São numerosos os canais dedicados à música erudita (dita “clássica”) no Youtube e, alguns desses canais tratam do desinteresse crescente na música clássica. Sabemos que o maior fator é a educação ou, a falta dela. Mas eu vou um pouco adiante e penso que, apesar de “todo mundo” estar ouvindo mais música atualmente, graças às facilidades de acesso, via streamings e, à conveniência dada pelo acesso aos conteúdos da internet via telefone celular, ainda há quem não goste de música o suficiente para investir tempo com ela. Houve um tempo em que havia uma ideia romântica de que se a humanidade tivesse acesso livre e total à informação, isso nos tornaria “melhores”. Obviamente a possibilidade de acessarmos as informações e conteúdos depende da nossa necessidade e curiosidade. Em termos da música, isso também depende do gosto do ouvinte. Como a música é a expressão de sentimentos que não conseguimos expressar com palavras, é de se esperar que nossas escolhas variem de acordo com o nosso humor. Mas porque escolhemos um determinado estilo e não outros?

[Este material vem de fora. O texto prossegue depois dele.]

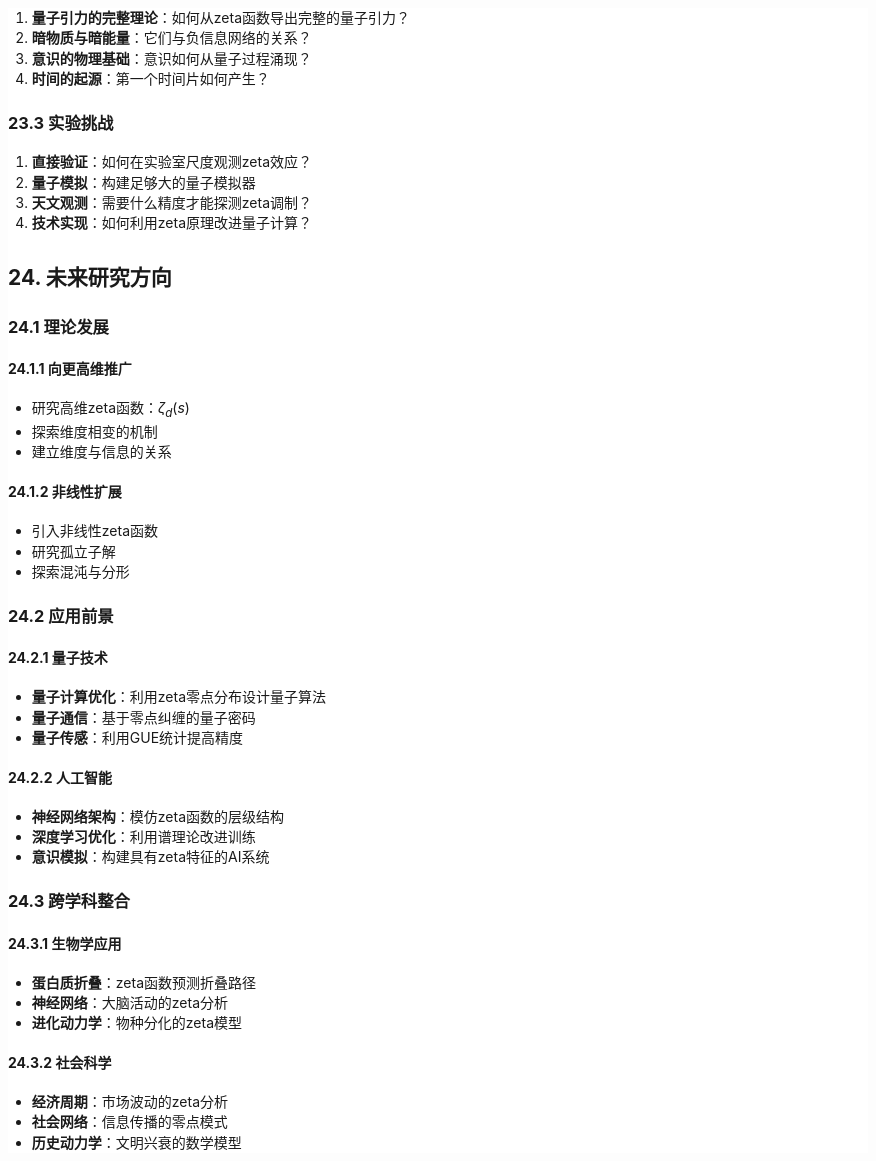 1. **量子引力的完整理论**：如何从zeta函数导出完整的量子引力？
2. **暗物质与暗能量**：它们与负信息网络的关系？
3. **意识的物理基础**：意识如何从量子过程涌现？
4. **时间的起源**：第一个时间片如何产生？

### 23.3 实验挑战

1. **直接验证**：如何在实验室尺度观测zeta效应？
2. **量子模拟**：构建足够大的量子模拟器
3. **天文观测**：需要什么精度才能探测zeta调制？
4. **技术实现**：如何利用zeta原理改进量子计算？

## 24. 未来研究方向

### 24.1 理论发展

#### 24.1.1 向更高维推广

- 研究高维zeta函数：$\zeta_d(s)$
- 探索维度相变的机制
- 建立维度与信息的关系

#### 24.1.2 非线性扩展

- 引入非线性zeta函数
- 研究孤立子解
- 探索混沌与分形

### 24.2 应用前景

#### 24.2.1 量子技术

- **量子计算优化**：利用zeta零点分布设计量子算法
- **量子通信**：基于零点纠缠的量子密码
- **量子传感**：利用GUE统计提高精度

#### 24.2.2 人工智能

- **神经网络架构**：模仿zeta函数的层级结构
- **深度学习优化**：利用谱理论改进训练
- **意识模拟**：构建具有zeta特征的AI系统

### 24.3 跨学科整合

#### 24.3.1 生物学应用

- **蛋白质折叠**：zeta函数预测折叠路径
- **神经网络**：大脑活动的zeta分析
- **进化动力学**：物种分化的zeta模型

#### 24.3.2 社会科学

- **经济周期**：市场波动的zeta分析
- **社会网络**：信息传播的零点模式
- **历史动力学**：文明兴衰的数学模型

Se conhecemos muitos estilos fazemos nossa escolha por gosto baseado na nossa experiência passada mas, se nos é apresentado um novo estilo podemos ou não o escolher levados pela curiosidade. Então ouvimos falar na música “clássica" ou somos expostos à ela muitas vezes indiretamente, seja numa trilha sonora de um filme, seja na música do caminhão entregador de gás. Normalmente esse primeiros contatos são com músicas “consagradas”, tenho muita certeza que todos conhecem os primeiros compassos da sinfonia 5 de Beethoven ou do “Aleluia"de Haendel. Mas quantos de nós nos interessamos em conhecer mais dessas peças? Creio que aí entramos no campo da curiosidade e tempo dispendido para satisfazer essa curiosidade. Me parece que existe uma competição entre diversas coisas que gostaríamos de  saber e talvez saber que Beethoven foi um compositor alemão e não um cão da raça São Bernardo seja algo relevante. Talvez não. 

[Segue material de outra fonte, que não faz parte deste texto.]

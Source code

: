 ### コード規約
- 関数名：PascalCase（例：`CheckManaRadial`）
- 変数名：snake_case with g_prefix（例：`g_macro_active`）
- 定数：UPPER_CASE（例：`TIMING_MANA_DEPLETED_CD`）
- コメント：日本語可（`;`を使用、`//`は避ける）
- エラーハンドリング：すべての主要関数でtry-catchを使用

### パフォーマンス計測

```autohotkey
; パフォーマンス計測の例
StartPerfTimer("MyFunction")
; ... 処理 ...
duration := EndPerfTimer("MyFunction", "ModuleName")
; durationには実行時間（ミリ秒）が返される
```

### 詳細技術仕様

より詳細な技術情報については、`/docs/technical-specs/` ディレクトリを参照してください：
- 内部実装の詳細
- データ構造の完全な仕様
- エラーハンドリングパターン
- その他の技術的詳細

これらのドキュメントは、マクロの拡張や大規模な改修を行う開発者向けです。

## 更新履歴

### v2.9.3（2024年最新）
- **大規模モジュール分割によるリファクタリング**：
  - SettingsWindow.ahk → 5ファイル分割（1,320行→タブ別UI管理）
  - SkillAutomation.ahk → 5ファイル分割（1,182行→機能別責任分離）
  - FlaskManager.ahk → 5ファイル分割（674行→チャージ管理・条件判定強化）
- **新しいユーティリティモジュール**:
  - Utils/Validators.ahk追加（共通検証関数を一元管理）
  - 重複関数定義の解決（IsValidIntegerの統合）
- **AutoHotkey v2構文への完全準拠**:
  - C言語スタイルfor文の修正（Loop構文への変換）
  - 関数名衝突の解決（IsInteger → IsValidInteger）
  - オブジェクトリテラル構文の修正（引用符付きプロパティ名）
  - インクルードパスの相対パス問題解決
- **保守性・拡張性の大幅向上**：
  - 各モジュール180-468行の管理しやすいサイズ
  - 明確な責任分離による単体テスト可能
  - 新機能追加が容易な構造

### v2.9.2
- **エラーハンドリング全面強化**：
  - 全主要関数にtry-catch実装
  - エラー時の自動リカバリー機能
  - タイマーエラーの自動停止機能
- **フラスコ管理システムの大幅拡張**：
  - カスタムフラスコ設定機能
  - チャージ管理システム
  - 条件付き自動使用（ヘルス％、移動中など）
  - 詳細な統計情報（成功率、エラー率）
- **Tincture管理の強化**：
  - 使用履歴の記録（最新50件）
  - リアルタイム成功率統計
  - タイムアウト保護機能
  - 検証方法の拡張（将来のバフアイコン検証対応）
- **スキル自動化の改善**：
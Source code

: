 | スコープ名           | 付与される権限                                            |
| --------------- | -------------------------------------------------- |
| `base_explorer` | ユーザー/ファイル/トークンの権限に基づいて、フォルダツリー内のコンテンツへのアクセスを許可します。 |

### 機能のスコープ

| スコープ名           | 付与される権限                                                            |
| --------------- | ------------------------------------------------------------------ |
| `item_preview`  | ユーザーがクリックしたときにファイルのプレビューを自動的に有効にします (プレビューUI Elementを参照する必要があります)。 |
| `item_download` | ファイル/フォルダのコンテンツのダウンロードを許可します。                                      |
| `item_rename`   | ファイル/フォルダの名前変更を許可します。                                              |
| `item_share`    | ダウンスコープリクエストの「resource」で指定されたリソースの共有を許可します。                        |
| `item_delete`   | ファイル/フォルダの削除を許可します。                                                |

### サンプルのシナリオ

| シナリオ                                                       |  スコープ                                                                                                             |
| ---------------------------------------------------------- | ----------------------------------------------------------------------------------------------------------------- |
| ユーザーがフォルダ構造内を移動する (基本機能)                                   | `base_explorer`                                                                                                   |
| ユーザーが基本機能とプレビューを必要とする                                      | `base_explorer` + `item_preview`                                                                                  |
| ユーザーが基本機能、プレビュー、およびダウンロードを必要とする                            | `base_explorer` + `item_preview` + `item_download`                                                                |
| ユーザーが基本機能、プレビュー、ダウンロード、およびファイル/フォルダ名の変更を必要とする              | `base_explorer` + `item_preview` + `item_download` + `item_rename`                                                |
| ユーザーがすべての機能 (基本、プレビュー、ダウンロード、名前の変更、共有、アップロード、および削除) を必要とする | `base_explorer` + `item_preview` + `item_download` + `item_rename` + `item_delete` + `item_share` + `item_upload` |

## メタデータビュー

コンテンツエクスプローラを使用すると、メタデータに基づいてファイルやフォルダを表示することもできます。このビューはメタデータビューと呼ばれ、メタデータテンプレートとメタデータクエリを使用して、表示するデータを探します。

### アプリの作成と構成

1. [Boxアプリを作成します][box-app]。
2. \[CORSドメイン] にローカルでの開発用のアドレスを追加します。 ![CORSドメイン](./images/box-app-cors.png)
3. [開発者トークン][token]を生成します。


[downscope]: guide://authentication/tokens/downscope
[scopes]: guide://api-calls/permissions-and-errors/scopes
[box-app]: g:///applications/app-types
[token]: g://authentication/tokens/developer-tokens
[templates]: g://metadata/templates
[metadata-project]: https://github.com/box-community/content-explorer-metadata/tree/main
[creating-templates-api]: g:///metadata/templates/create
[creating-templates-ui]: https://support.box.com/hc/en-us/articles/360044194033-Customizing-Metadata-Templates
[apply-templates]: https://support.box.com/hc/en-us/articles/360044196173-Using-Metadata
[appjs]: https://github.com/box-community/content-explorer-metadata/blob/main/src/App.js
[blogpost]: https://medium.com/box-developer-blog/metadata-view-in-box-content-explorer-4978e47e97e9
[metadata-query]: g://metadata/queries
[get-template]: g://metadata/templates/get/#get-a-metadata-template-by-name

A primeira experiência, com música erudita, para quem ouve e gosta e música popular, pode ser frustrante na medida que os parâmetros utilizados na composição são um tanto diversos e mais complicados que na música popular. Estamos tão acostumados a ouvirmos música “cantada" que quando ouvimos uma música instrumental podemos ficar pensando porque aquela música não tem letra: porque a sua “mensagem" é dada através da música somente, sua melodia, seu encadeamento harmônico, o timbre dos instrumentos, sua textura tonal apresentada, não precisa de letra. Obviamente uma “ideia musical” ecoa em nós de acordo com o nosso estado emocional, muito diferente de uma letra que pode ser muito direta. Creio que podemos agora começar a compreender a complexidade envolvida na audição de música instrumental. Um bom exercício é ouvir uma versão instrumental de uma música “com letra” que conhecemos. Vamos pegar “Garota de Ipanema” do Tom Jobim. Mesmo sendo a mesma música, temos “experiências" diferentes nas duas versões, a instrumental e a “com letra". Ouça quais instrumentos você identifica e perceba suas interações, como os sons “combinam" (isso é harmonia). Harmonicamente, “Garota de Ipanema” é uma música bem complexa mas, não nos parece pois estamos acostumados à ela. Na medida em que o conjunto de instrumentos aumenta e diversifica, aumenta a complexidade expressiva da música. A abordagem da música erudita pode ser tomada da mesma forma, sem pressa e com a mente e o coração aberto, procurando descobrir o que e como o compositor nos propõe sua música. 


A música erudita nos abre todo um universo que pode nos ocupar por toda a nossa vida. Não estou aqui para ensinar mas para dar a todos uma oportunidade de ouvir “coisas" diferentes e que podem ser muito prazerosas.